Finding Minnesota: Hibbing High School Is A Work Of Art
HIBBING, Minn. (WCCO) -- Against a picture perfect autumn sky is a building in Hibbing equally as breath taking. It's a place of learning and where history lessons are embedded in the walls.
"When you walk up the front steps with the brass rails, it's pretty incredible," said Hibbing High School principal, Mike Finco.
It's called the "Castle in the Wilderness," which is a claim that's quickly apparent once you step inside.
High above the marble staircases and mosaic tiled floors, hang the first of many original oil paintings and murals. Looking around, you can't help but feel you are walking into the Getty.
Finco says his students, "know this is not only a high school, but a treasure for the area, actually for the state."
Finco took WCCO's Bill Hudson on a tour of the school, beginning with a stop at the school's museum. In the large room are kept the treasured pieces of a region's rich past.
Hibbing is home to the likes of singer Bob Dylan and basketball great Kevin McHale. Both are graduates of Hibbing High – where, at one point, the students ate meals served on china, not plastic trays.

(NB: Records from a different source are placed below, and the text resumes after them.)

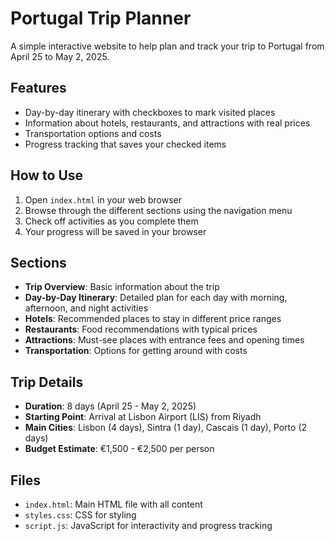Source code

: # Portugal Trip Planner

A simple interactive website to help plan and track your trip to Portugal from April 25 to May 2, 2025.

## Features

- Day-by-day itinerary with checkboxes to mark visited places
- Information about hotels, restaurants, and attractions with real prices
- Transportation options and costs
- Progress tracking that saves your checked items

## How to Use

1. Open `index.html` in your web browser
2. Browse through the different sections using the navigation menu
3. Check off activities as you complete them
4. Your progress will be saved in your browser

## Sections

- **Trip Overview**: Basic information about the trip
- **Day-by-Day Itinerary**: Detailed plan for each day with morning, afternoon, and night activities
- **Hotels**: Recommended places to stay in different price ranges
- **Restaurants**: Food recommendations with typical prices
- **Attractions**: Must-see places with entrance fees and opening times
- **Transportation**: Options for getting around with costs

## Trip Details

- **Duration**: 8 days (April 25 - May 2, 2025)
- **Starting Point**: Arrival at Lisbon Airport (LIS) from Riyadh
- **Main Cities**: Lisbon (4 days), Sintra (1 day), Cascais (1 day), Porto (2 days)
- **Budget Estimate**: €1,500 - €2,500 per person

## Files

- `index.html`: Main HTML file with all content
- `styles.css`: CSS for styling
- `script.js`: JavaScript for interactivity and progress tracking 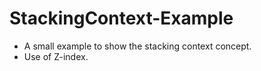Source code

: # StackingContext-Example

- A small example to show the stacking context concept.
- Use of Z-index.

"Absolutely! I talked with some folks who said you can't have salt and pepper shakers on the table, they'll be flying in the air," said Finco.

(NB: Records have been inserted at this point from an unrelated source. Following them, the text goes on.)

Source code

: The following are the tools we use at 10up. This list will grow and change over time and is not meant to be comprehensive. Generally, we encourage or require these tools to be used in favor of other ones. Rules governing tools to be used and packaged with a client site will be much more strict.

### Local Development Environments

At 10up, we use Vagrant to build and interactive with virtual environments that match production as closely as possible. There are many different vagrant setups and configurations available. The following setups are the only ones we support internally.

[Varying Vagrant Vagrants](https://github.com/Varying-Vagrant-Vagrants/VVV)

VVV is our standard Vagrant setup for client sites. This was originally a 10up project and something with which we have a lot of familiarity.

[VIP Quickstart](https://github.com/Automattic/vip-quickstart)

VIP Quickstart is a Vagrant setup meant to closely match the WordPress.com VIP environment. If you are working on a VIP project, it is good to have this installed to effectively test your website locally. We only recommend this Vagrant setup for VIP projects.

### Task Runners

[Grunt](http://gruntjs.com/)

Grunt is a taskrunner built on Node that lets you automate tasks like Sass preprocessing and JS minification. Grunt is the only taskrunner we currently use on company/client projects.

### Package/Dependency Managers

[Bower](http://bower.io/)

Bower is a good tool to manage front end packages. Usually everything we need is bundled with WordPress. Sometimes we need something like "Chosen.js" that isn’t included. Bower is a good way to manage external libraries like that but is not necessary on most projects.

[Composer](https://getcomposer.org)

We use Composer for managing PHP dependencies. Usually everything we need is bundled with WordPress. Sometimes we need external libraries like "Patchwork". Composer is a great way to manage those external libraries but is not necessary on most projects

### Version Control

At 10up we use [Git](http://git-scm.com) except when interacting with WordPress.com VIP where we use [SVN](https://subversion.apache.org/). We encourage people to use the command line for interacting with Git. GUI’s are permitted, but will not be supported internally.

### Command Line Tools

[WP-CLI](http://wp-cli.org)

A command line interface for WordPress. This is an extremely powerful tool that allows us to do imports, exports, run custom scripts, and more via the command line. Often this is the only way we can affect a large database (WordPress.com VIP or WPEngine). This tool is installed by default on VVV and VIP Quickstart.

It's the only high school listed on the National Registry of Historic Places. Built in the early 1920's at the exorbitant cost of $4 million, it's obvious that no expense was spared.
Italian craftsmen molded ornate plaster ceilings. And where there are display cases they were all hand built and carefully mitered. Thick marble pillars guide you down the schools spacious hallways.
One of those hallways leads directly into the school's library, with its rows of books under the soaring ceilings.
But it's what adorns the library walls that command greatest interest.
"It's a 60-foot long oil painting, which basically tells the story of ore," said Linda Suihkonen, the school's librarian and well-informed historian.
"Ore was discovered under the town and so the mining companies wanted the ore. And so they dangled this enhancement, we'll build you this school if you move the town," said Suihkonen.
That's exactly what happened.
So, the town's sidewalks and streets vacated and work commenced. When completed in 1924, oil paintings and murals graced the walls -- reflecting the area's rich melting pot!.
However, the centerpiece of this amazing high school has got to be this 1,800 seat auditorium. It was designed and built to replicate the historic Capitol Theatre in New York City.
It's complete with crystal chandeliers from Czechoslovakia – made in a plant where those fixtures were made was destroyed by German warplanes in World War II and the lights are virtually irreplaceable.
It's the very stage where Dylan first performed and today's students take pride in.
"They know it and appreciate the opportunity and take care of the place," said Finco. "This is their home, that they have a lot of ownership!"
It clearly shows. There's no graffiti and no paper out of place. It's just a "castle of education" built for the families who toiled for the ore.